Exercise material

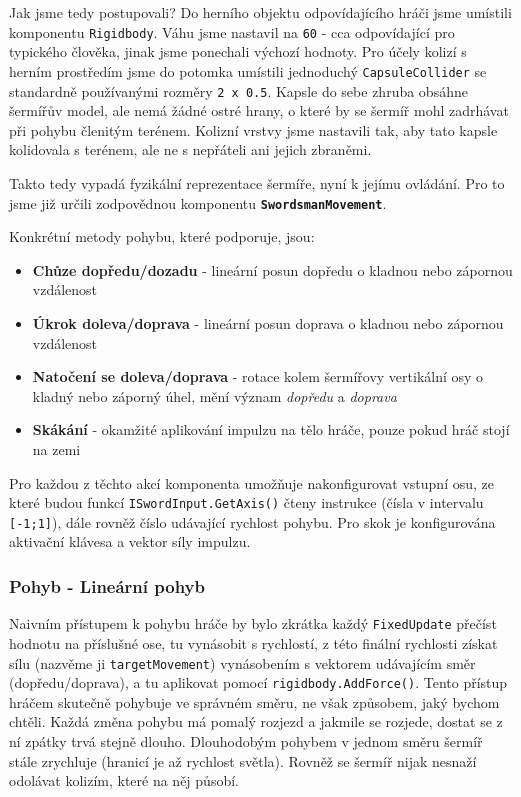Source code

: Jak jsme tedy postupovali? Do herního objektu odpovídajícího hráči jsme umístili komponentu \texttt{Rigidbody}. Váhu jsme nastavil na \texttt{60} - cca odpovídající pro typického člověka, jinak jsme ponechali výchozí hodnoty. Pro účely kolizí s herním prostředím jsme do potomka umístili jednoduchý \texttt{CapsuleCollider} se standardně používanými rozměry \texttt{2 x 0.5}. Kapsle do sebe zhruba obsáhne šermířův model, ale nemá žádné ostré hrany, o které by se šermíř mohl zadrhávat při pohybu členitým terénem. Kolizní vrstvy jsme nastavili tak, aby tato kapsle kolidovala s terénem, ale ne s nepřáteli ani jejich zbraněmi.

Takto tedy vypadá fyzikální reprezentace šermíře, nyní k jejímu ovládání. Pro to jsme již určili zodpovědnou komponentu \textbf{\texttt{SwordsmanMovement}}. 

Konkrétní metody pohybu, které podporuje, jsou:
\begin{itemize}
  \item \textbf{Chůze dopředu/dozadu} - lineární posun dopředu o kladnou nebo zápornou vzdálenost
  \item \textbf{Úkrok doleva/doprava} - lineární posun doprava o kladnou nebo zápornou vzdálenost
  \item \textbf{Natočení se doleva/doprava} - rotace kolem šermířovy vertikální osy o kladný nebo záporný úhel, mění význam \textit{dopředu} a \textit{doprava}
  \item \textbf{Skákání} - okamžité aplikování impulzu na tělo hráče, pouze pokud hráč stojí na zemi
\end{itemize}

Pro každou z těchto akcí komponenta umožňuje nakonfigurovat vstupní osu, ze které budou funkcí \texttt{ISwordInput.GetAxis()} čteny instrukce (čísla v intervalu \texttt{[-1;1]}), dále rovněž číslo udávající rychlost pohybu. Pro skok je konfigurována aktivační klávesa a vektor síly impulzu.

\subsubsection*{Pohyb - Lineární pohyb}

Naivním přístupem k pohybu hráče by bylo zkrátka každý \texttt{FixedUpdate} přečíst hodnotu na příslušné ose, tu vynásobit s rychlostí, z této finální rychlosti získat sílu (nazvěme ji \texttt{targetMovement}) vynásobením s vektorem udávajícím směr (dopředu/doprava), a tu aplikovat pomocí \texttt{rigidbody.AddForce()}.
Tento přístup hráčem skutečně pohybuje ve správném směru, ne však způsobem, jaký bychom chtěli. Každá změna pohybu má pomalý rozjezd a jakmile se rozjede, dostat se z ní zpátky trvá stejně dlouho. Dlouhodobým pohybem v jednom směru šermíř stále zrychluje (hranicí je až rychlost světla). Rovněž se šermíř nijak nesnaží odolávat kolizím, které na něj působí. 

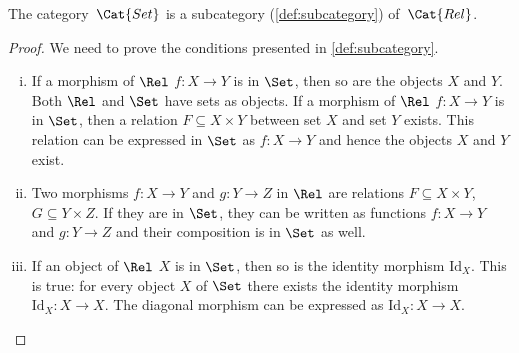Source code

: \begin{lemma}
    The category~$\Cat{Set}$ is a subcategory (\cref{def:subcategory}) of~$\Cat{Rel}$.
\end{lemma}
\begin{proof}
	We need to prove the conditions presented in \cref{def:subcategory}.
	\begin{enumerate}[(i)]
	\item If a morphism of $\Rel$ $f \colon X\to Y$ is in $\Set$, then so are the objects $X$ and $Y$. Both $\Rel$ and $\Set$ have sets as objects. If a morphism of $\Rel$ $f\colon X\to Y$ is in $\Set$, then a relation $F\subseteq X\times Y$ between set $X$ and set $Y$ exists. This relation can be expressed in $\Set$ as $f\colon X\to Y$ and hence the objects $X$ and $Y$ exist.
	\item Two morphisms $f\colon X\to Y$ and $g\colon Y\to Z$ in $\Rel$ are relations $F\subseteq X\times Y$, $G\subseteq Y\times Z$. If they are in $\Set$, they can be written as functions $f\colon X\to Y$ and $g\colon Y\to Z$ and their composition is in $\Set$ as well. 
	\item If an object of $\Rel$ $X$ is in $\Set$, then so is the identity morphism $\text{Id}_X$. This is true: for every object $X$ of $\Set$ there exists the identity morphism $\text{Id}_X:X\to X$. The diagonal morphism can be expressed as $\text{Id}_X:X\to X$.
	\end{enumerate}
\end{proof}
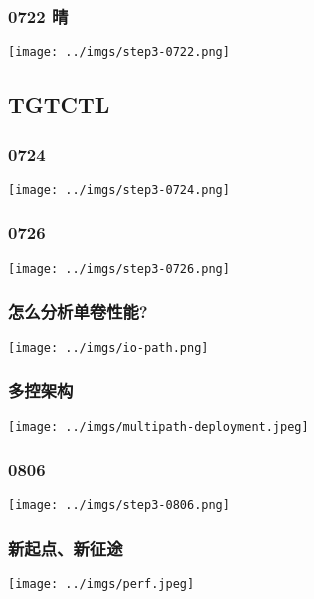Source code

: \documentclass[UTF8,8pt,xcolor=dvipsnames]{beamer}
\begin{document}
\begin{frame}[fragile]
    \frametitle{0722 晴}
    \begin{center}
        \texttt{[image: ../imgs/step3-0722.png]}
    \end{center}
\end{frame}

\subsection{TGTCTL}

\begin{frame}[fragile]
    \frametitle{0724}
    \begin{center}
        \texttt{[image: ../imgs/step3-0724.png]}
    \end{center}
\end{frame}

\begin{frame}[fragile]
    \frametitle{0726}
    \begin{center}
        \texttt{[image: ../imgs/step3-0726.png]}
    \end{center}
\end{frame}

\begin{frame}[fragile]
    \frametitle{怎么分析单卷性能?}
    \begin{center}
        \texttt{[image: ../imgs/io-path.png]}
    \end{center}
\end{frame}

\begin{frame}[fragile]
    \frametitle{多控架构}
    \begin{center}
        \texttt{[image: ../imgs/multipath-deployment.jpeg]}
    \end{center}
\end{frame}

\begin{frame}[fragile]
    \frametitle{0806}
    \begin{center}
        \texttt{[image: ../imgs/step3-0806.png]}
    \end{center}
\end{frame}

\begin{frame}[fragile]
    \frametitle{新起点、新征途}
    \begin{center}
        \texttt{[image: ../imgs/perf.jpeg]}
    \end{center}
\end{frame}
\end{document}
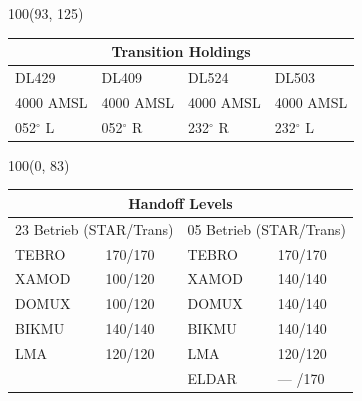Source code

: \documentclass[10pt,landscape,a4paper]{article}
\begin{document}
\begin{textblock}{100}(93, 125)
\begin{table}[]
\begin{tabular}{llll} 
\multicolumn{4}{c}{\textbf{Transition Holdings}}                                                                                                                                        \\ \hline
\multicolumn{1}{|l|}{DL429} &
\multicolumn{1}{l|}{DL409} &
\multicolumn{1}{l|}{DL524} &
\multicolumn{1}{l|}{DL503} \\ \hline
\multicolumn{1}{|l|}{4000 AMSL} & 
\multicolumn{1}{l|}{4000 AMSL} & 
\multicolumn{1}{l|}{4000 AMSL} & 
\multicolumn{1}{l|}{4000 AMSL} \\
\multicolumn{1}{|l|}{052$^\circ$ L} &
\multicolumn{1}{l|}{052$^\circ$ R} &
\multicolumn{1}{l|}{232$^\circ$ R} &
\multicolumn{1}{l|}{232$^\circ$ L}   \\ \hline
\end{tabular}
\end{table}
\end{textblock}


\begin{textblock}{100}(0, 83)
\begin{table}[]
\begin{tabular}{llll}
\multicolumn{4}{c}{\textbf{Handoff Levels}} \\ \hline
\multicolumn{2}{|l|}{23 Betrieb (STAR/Trans)} & \multicolumn{2}{l|}{05 Betrieb (STAR/Trans)}\\ \hline
\multicolumn{1}{|l}{TEBRO} & \multicolumn{1}{l|}{170/170} & \multicolumn{1}{l}{TEBRO} & \multicolumn{1}{l|}{170/170} \\ 
\multicolumn{1}{|l}{XAMOD} & \multicolumn{1}{l|}{100/120} & \multicolumn{1}{l}{XAMOD} & \multicolumn{1}{l|}{140/140} \\ 
\multicolumn{1}{|l}{DOMUX} & \multicolumn{1}{l|}{100/120} & \multicolumn{1}{l}{DOMUX} & \multicolumn{1}{l|}{140/140} \\ 
\multicolumn{1}{|l}{BIKMU} & \multicolumn{1}{l|}{140/140} & \multicolumn{1}{l}{BIKMU} & \multicolumn{1}{l|}{140/140} \\ 
\multicolumn{1}{|l}{LMA} & \multicolumn{1}{l|}{120/120} &\multicolumn{1}{l}{LMA} & \multicolumn{1}{l|}{120/120} \\
\multicolumn{1}{|l}{} & \multicolumn{1}{l|}{} & \multicolumn{1}{l}{ELDAR} & \multicolumn{1}{l|}{--- /170} \\ \hline
\end{tabular}
\end{table}
\end{textblock}
\end{document}
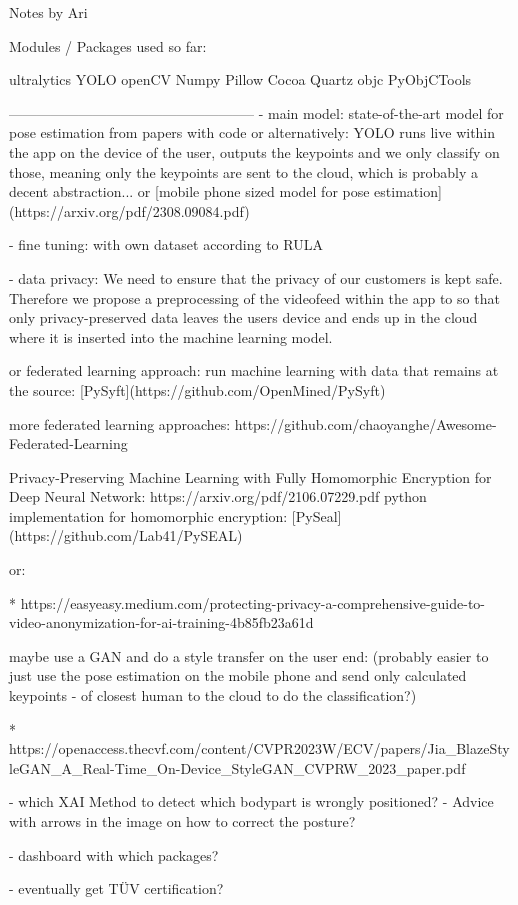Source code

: 
Notes by Ari

Modules / Packages used so far: 

ultralytics YOLO
openCV
Numpy
Pillow
Cocoa
Quartz
objc
PyObjCTools

-----------------------------------------------------
- main model:
state-of-the-art model for pose estimation from papers with code
or alternatively:
YOLO runs live within the app on the device of the user, outputs the keypoints 
and we only classify on those, meaning only the keypoints are sent to the cloud, 
which is probably a decent abstraction...
or
[mobile phone sized model for pose estimation](https://arxiv.org/pdf/2308.09084.pdf)

- fine tuning:
with own dataset according to RULA

- data privacy:
We need to ensure that the privacy of our customers is kept safe.
Therefore we propose a preprocessing of the videofeed within the app 
to so that only privacy-preserved data leaves the users device 
and ends up in the cloud where it is inserted into the machine learning model.

or federated learning approach:
run machine learning with data that remains at the source:
[PySyft](https://github.com/OpenMined/PySyft)

more federated learning approaches:
https://github.com/chaoyanghe/Awesome-Federated-Learning

Privacy-Preserving Machine Learning with Fully Homomorphic Encryption for Deep Neural Network:
https://arxiv.org/pdf/2106.07229.pdf
python implementation for homomorphic encryption: [PySeal](https://github.com/Lab41/PySEAL)

or:

* https://easyeasy.medium.com/protecting-privacy-a-comprehensive-guide-to-video-anonymization-for-ai-training-4b85fb23a61d

maybe use a GAN and do a style transfer on the user end:
(probably easier to just use the pose estimation on the mobile phone 
and send only calculated keypoints - of closest human to the cloud to do the classification?)

* https://openaccess.thecvf.com/content/CVPR2023W/ECV/papers/Jia_BlazeStyleGAN_A_Real-Time_On-Device_StyleGAN_CVPRW_2023_paper.pdf


- which XAI Method to detect which bodypart is wrongly positioned?
- Advice with arrows in the image on how to correct the posture?

- dashboard with which packages?

- eventually get TÜV certification?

What to produce
Using the data above, tally the lines that contain the string "papers" and state only the result.

Completed task
2